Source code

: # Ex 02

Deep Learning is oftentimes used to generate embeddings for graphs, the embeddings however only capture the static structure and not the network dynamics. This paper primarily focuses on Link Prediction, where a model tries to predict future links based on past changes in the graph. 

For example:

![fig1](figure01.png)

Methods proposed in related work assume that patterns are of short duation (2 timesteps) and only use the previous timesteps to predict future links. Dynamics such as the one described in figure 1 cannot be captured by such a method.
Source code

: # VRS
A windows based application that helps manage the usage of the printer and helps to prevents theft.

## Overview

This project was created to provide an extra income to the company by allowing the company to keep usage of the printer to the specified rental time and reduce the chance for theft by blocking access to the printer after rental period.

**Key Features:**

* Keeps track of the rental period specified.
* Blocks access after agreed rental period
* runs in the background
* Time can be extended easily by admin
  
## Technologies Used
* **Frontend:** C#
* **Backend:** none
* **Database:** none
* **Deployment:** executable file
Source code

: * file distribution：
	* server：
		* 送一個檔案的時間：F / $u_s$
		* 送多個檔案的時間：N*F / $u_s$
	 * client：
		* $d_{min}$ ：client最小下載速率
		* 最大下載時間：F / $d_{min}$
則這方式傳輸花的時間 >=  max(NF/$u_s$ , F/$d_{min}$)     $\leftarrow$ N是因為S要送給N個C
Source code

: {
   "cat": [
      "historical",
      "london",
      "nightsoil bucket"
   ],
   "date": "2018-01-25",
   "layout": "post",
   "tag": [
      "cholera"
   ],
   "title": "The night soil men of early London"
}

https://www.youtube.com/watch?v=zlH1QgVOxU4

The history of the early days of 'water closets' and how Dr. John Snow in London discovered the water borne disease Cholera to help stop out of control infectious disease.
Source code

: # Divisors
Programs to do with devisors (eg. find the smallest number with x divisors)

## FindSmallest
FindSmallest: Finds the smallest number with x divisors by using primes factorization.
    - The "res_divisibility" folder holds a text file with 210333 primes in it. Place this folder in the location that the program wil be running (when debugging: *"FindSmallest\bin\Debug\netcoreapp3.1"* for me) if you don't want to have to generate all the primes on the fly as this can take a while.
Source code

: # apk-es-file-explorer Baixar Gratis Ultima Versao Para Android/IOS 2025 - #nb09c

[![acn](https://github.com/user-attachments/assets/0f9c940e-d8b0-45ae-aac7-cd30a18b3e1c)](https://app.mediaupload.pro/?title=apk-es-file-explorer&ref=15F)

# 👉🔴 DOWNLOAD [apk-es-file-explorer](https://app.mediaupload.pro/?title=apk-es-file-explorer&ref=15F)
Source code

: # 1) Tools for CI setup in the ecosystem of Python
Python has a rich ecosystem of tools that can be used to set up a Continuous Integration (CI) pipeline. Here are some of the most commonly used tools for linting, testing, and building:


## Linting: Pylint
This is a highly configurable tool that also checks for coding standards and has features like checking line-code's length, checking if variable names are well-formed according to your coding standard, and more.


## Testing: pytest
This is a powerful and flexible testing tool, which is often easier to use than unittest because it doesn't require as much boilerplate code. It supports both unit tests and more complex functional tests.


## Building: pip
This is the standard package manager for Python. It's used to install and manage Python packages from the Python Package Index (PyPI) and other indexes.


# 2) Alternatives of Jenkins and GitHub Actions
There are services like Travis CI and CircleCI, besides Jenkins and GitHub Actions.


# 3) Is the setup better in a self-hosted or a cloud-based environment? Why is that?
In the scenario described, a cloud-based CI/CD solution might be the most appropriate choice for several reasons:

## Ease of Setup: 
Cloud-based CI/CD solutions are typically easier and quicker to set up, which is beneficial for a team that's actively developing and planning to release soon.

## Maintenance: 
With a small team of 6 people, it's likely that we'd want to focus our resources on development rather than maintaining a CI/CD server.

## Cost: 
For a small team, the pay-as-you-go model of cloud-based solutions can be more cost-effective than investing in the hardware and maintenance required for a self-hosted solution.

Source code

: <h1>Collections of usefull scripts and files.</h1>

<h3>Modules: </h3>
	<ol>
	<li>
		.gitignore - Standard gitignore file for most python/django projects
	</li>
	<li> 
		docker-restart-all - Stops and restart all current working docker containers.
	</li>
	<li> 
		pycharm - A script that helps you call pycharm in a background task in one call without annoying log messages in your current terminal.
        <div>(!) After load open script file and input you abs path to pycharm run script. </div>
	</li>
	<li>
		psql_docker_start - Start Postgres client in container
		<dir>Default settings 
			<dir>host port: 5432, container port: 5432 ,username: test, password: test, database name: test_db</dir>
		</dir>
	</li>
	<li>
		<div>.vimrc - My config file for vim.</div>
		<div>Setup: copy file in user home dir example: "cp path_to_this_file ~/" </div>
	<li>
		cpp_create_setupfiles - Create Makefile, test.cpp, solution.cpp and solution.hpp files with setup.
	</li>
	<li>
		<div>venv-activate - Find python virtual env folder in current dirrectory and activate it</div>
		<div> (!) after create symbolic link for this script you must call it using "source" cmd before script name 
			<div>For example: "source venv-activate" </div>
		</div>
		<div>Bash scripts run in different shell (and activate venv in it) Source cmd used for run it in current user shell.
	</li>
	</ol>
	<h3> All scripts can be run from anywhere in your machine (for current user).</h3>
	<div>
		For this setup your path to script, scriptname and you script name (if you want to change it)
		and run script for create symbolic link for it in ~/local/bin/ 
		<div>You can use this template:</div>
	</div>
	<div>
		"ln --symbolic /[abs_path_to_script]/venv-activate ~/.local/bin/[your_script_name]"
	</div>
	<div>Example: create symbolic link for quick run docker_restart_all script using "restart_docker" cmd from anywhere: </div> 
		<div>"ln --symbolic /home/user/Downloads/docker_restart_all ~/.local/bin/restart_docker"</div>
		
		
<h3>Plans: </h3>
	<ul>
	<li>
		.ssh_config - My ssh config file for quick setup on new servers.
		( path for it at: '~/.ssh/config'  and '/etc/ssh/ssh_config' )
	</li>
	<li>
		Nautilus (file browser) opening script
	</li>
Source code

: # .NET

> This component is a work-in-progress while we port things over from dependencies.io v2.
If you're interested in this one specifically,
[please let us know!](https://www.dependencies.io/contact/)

### ABOUT THIS EXERCISE
Taking the listing above, write all of it out exactly.

### EXERCISE RESPONSE
Source code

: # Ex 02

Deep Learning is oftentimes used to generate embeddings for graphs, the embeddings however only capture the static structure and not the network dynamics. This paper primarily focuses on Link Prediction, where a model tries to predict future links based on past changes in the graph. 

For example:

![fig1](figure01.png)

Methods proposed in related work assume that patterns are of short duation (2 timesteps) and only use the previous timesteps to predict future links. Dynamics such as the one described in figure 1 cannot be captured by such a method.
Source code

: # VRS
A windows based application that helps manage the usage of the printer and helps to prevents theft.

## Overview

This project was created to provide an extra income to the company by allowing the company to keep usage of the printer to the specified rental time and reduce the chance for theft by blocking access to the printer after rental period.

**Key Features:**

* Keeps track of the rental period specified.
* Blocks access after agreed rental period
* runs in the background
* Time can be extended easily by admin
  
## Technologies Used
* **Frontend:** C#
* **Backend:** none
* **Database:** none
* **Deployment:** executable file
Source code

: * file distribution：
	* server：
		* 送一個檔案的時間：F / $u_s$
		* 送多個檔案的時間：N*F / $u_s$
	 * client：
		* $d_{min}$ ：client最小下載速率
		* 最大下載時間：F / $d_{min}$
則這方式傳輸花的時間 >=  max(NF/$u_s$ , F/$d_{min}$)     $\leftarrow$ N是因為S要送給N個C
Source code

: {
   "cat": [
      "historical",
      "london",
      "nightsoil bucket"
   ],
   "date": "2018-01-25",
   "layout": "post",
   "tag": [
      "cholera"
   ],
   "title": "The night soil men of early London"
}

https://www.youtube.com/watch?v=zlH1QgVOxU4

The history of the early days of 'water closets' and how Dr. John Snow in London discovered the water borne disease Cholera to help stop out of control infectious disease.
Source code

: # Divisors
Programs to do with devisors (eg. find the smallest number with x divisors)

## FindSmallest
FindSmallest: Finds the smallest number with x divisors by using primes factorization.
    - The "res_divisibility" folder holds a text file with 210333 primes in it. Place this folder in the location that the program wil be running (when debugging: *"FindSmallest\bin\Debug\netcoreapp3.1"* for me) if you don't want to have to generate all the primes on the fly as this can take a while.
Source code

: # apk-es-file-explorer Baixar Gratis Ultima Versao Para Android/IOS 2025 - #nb09c

[![acn](https://github.com/user-attachments/assets/0f9c940e-d8b0-45ae-aac7-cd30a18b3e1c)](https://app.mediaupload.pro/?title=apk-es-file-explorer&ref=15F)

# 👉🔴 DOWNLOAD [apk-es-file-explorer](https://app.mediaupload.pro/?title=apk-es-file-explorer&ref=15F)
Source code

: # 1) Tools for CI setup in the ecosystem of Python
Python has a rich ecosystem of tools that can be used to set up a Continuous Integration (CI) pipeline. Here are some of the most commonly used tools for linting, testing, and building:


## Linting: Pylint
This is a highly configurable tool that also checks for coding standards and has features like checking line-code's length, checking if variable names are well-formed according to your coding standard, and more.


## Testing: pytest
This is a powerful and flexible testing tool, which is often easier to use than unittest because it doesn't require as much boilerplate code. It supports both unit tests and more complex functional tests.


## Building: pip
This is the standard package manager for Python. It's used to install and manage Python packages from the Python Package Index (PyPI) and other indexes.


# 2) Alternatives of Jenkins and GitHub Actions
There are services like Travis CI and CircleCI, besides Jenkins and GitHub Actions.


# 3) Is the setup better in a self-hosted or a cloud-based environment? Why is that?
In the scenario described, a cloud-based CI/CD solution might be the most appropriate choice for several reasons:

## Ease of Setup: 
Cloud-based CI/CD solutions are typically easier and quicker to set up, which is beneficial for a team that's actively developing and planning to release soon.

## Maintenance: 
With a small team of 6 people, it's likely that we'd want to focus our resources on development rather than maintaining a CI/CD server.

## Cost: 
For a small team, the pay-as-you-go model of cloud-based solutions can be more cost-effective than investing in the hardware and maintenance required for a self-hosted solution.

Source code

: <h1>Collections of usefull scripts and files.</h1>

<h3>Modules: </h3>
	<ol>
	<li>
		.gitignore - Standard gitignore file for most python/django projects
	</li>
	<li> 
		docker-restart-all - Stops and restart all current working docker containers.
	</li>
	<li> 
		pycharm - A script that helps you call pycharm in a background task in one call without annoying log messages in your current terminal.
        <div>(!) After load open script file and input you abs path to pycharm run script. </div>
	</li>
	<li>
		psql_docker_start - Start Postgres client in container
		<dir>Default settings 
			<dir>host port: 5432, container port: 5432 ,username: test, password: test, database name: test_db</dir>
		</dir>
	</li>
	<li>
		<div>.vimrc - My config file for vim.</div>
		<div>Setup: copy file in user home dir example: "cp path_to_this_file ~/" </div>
	<li>
		cpp_create_setupfiles - Create Makefile, test.cpp, solution.cpp and solution.hpp files with setup.
	</li>
	<li>
		<div>venv-activate - Find python virtual env folder in current dirrectory and activate it</div>
		<div> (!) after create symbolic link for this script you must call it using "source" cmd before script name 
			<div>For example: "source venv-activate" </div>
		</div>
		<div>Bash scripts run in different shell (and activate venv in it) Source cmd used for run it in current user shell.
	</li>
	</ol>
	<h3> All scripts can be run from anywhere in your machine (for current user).</h3>
	<div>
		For this setup your path to script, scriptname and you script name (if you want to change it)
		and run script for create symbolic link for it in ~/local/bin/ 
		<div>You can use this template:</div>
	</div>
	<div>
		"ln --symbolic /[abs_path_to_script]/venv-activate ~/.local/bin/[your_script_name]"
	</div>
	<div>Example: create symbolic link for quick run docker_restart_all script using "restart_docker" cmd from anywhere: </div> 
		<div>"ln --symbolic /home/user/Downloads/docker_restart_all ~/.local/bin/restart_docker"</div>
		
		
<h3>Plans: </h3>
	<ul>
	<li>
		.ssh_config - My ssh config file for quick setup on new servers.
		( path for it at: '~/.ssh/config'  and '/etc/ssh/ssh_config' )
	</li>
	<li>
		Nautilus (file browser) opening script
	</li>
Source code

: # .NET

> This component is a work-in-progress while we port things over from dependencies.io v2.
If you're interested in this one specifically,
[please let us know!](https://www.dependencies.io/contact/)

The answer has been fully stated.